**ABOUT THIS EXERCISE**: From the entries below, extract every line that includes the word "regions".

**PROVIDED DATA**:
----

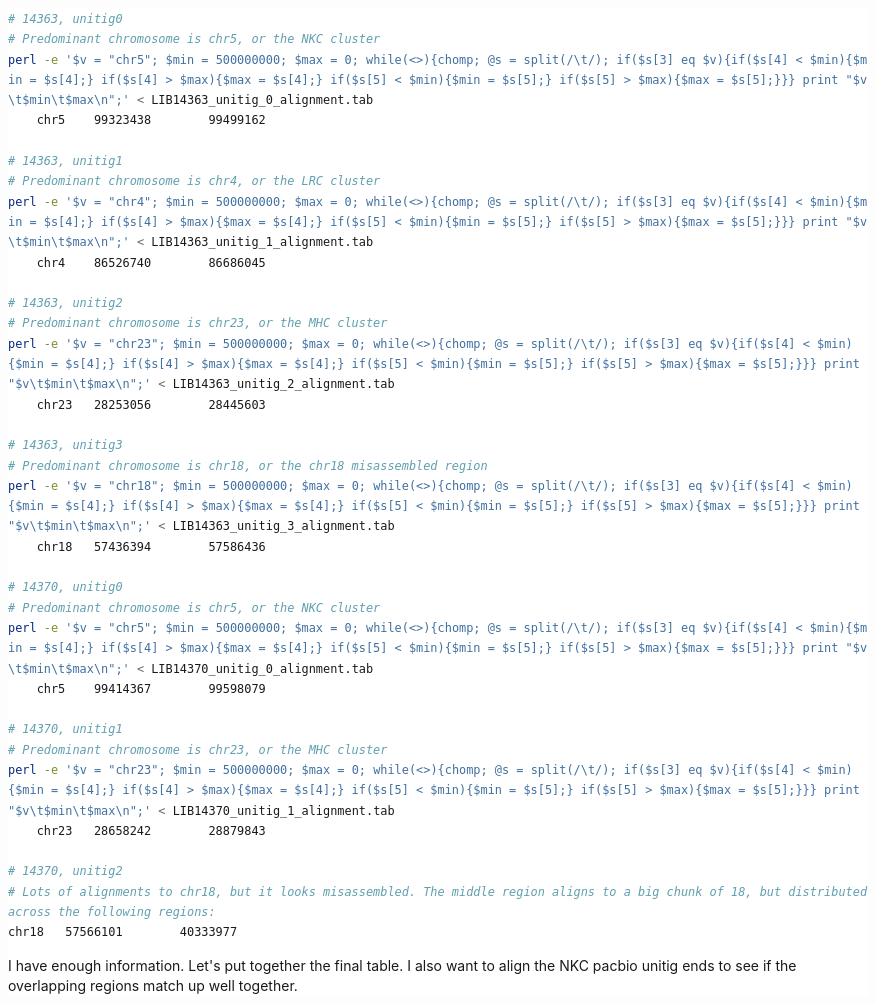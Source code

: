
 ```bash
# 14363, unitig0
# Predominant chromosome is chr5, or the NKC cluster
perl -e '$v = "chr5"; $min = 500000000; $max = 0; while(<>){chomp; @s = split(/\t/); if($s[3] eq $v){if($s[4] < $min){$min = $s[4];} if($s[4] > $max){$max = $s[4];} if($s[5] < $min){$min = $s[5];} if($s[5] > $max){$max = $s[5];}}} print "$v\t$min\t$max\n";' < LIB14363_unitig_0_alignment.tab
	chr5    99323438        99499162

# 14363, unitig1
# Predominant chromosome is chr4, or the LRC cluster
perl -e '$v = "chr4"; $min = 500000000; $max = 0; while(<>){chomp; @s = split(/\t/); if($s[3] eq $v){if($s[4] < $min){$min = $s[4];} if($s[4] > $max){$max = $s[4];} if($s[5] < $min){$min = $s[5];} if($s[5] > $max){$max = $s[5];}}} print "$v\t$min\t$max\n";' < LIB14363_unitig_1_alignment.tab
	chr4    86526740        86686045

# 14363, unitig2
# Predominant chromosome is chr23, or the MHC cluster
perl -e '$v = "chr23"; $min = 500000000; $max = 0; while(<>){chomp; @s = split(/\t/); if($s[3] eq $v){if($s[4] < $min){$min = $s[4];} if($s[4] > $max){$max = $s[4];} if($s[5] < $min){$min = $s[5];} if($s[5] > $max){$max = $s[5];}}} print "$v\t$min\t$max\n";' < LIB14363_unitig_2_alignment.tab
	chr23   28253056        28445603

# 14363, unitig3
# Predominant chromosome is chr18, or the chr18 misassembled region
perl -e '$v = "chr18"; $min = 500000000; $max = 0; while(<>){chomp; @s = split(/\t/); if($s[3] eq $v){if($s[4] < $min){$min = $s[4];} if($s[4] > $max){$max = $s[4];} if($s[5] < $min){$min = $s[5];} if($s[5] > $max){$max = $s[5];}}} print "$v\t$min\t$max\n";' < LIB14363_unitig_3_alignment.tab
	chr18   57436394        57586436

# 14370, unitig0
# Predominant chromosome is chr5, or the NKC cluster
perl -e '$v = "chr5"; $min = 500000000; $max = 0; while(<>){chomp; @s = split(/\t/); if($s[3] eq $v){if($s[4] < $min){$min = $s[4];} if($s[4] > $max){$max = $s[4];} if($s[5] < $min){$min = $s[5];} if($s[5] > $max){$max = $s[5];}}} print "$v\t$min\t$max\n";' < LIB14370_unitig_0_alignment.tab
	chr5    99414367        99598079

# 14370, unitig1
# Predominant chromosome is chr23, or the MHC cluster
perl -e '$v = "chr23"; $min = 500000000; $max = 0; while(<>){chomp; @s = split(/\t/); if($s[3] eq $v){if($s[4] < $min){$min = $s[4];} if($s[4] > $max){$max = $s[4];} if($s[5] < $min){$min = $s[5];} if($s[5] > $max){$max = $s[5];}}} print "$v\t$min\t$max\n";' < LIB14370_unitig_1_alignment.tab
	chr23   28658242        28879843

# 14370, unitig2
# Lots of alignments to chr18, but it looks misassembled. The middle region aligns to a big chunk of 18, but distributed across the following regions:
chr18   57566101        40333977 
```

I have enough information. Let's put together the final table. I also want to align the NKC pacbio unitig ends to see if the overlapping regions match up well together.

----

**EXERCISE RESULT**:
# Lots of alignments to chr18, but it looks misassembled. The middle region aligns to a big chunk of 18, but distributed across the following regions:
I have enough information. Let's put together the final table. I also want to align the NKC pacbio unitig ends to see if the overlapping regions match up well together.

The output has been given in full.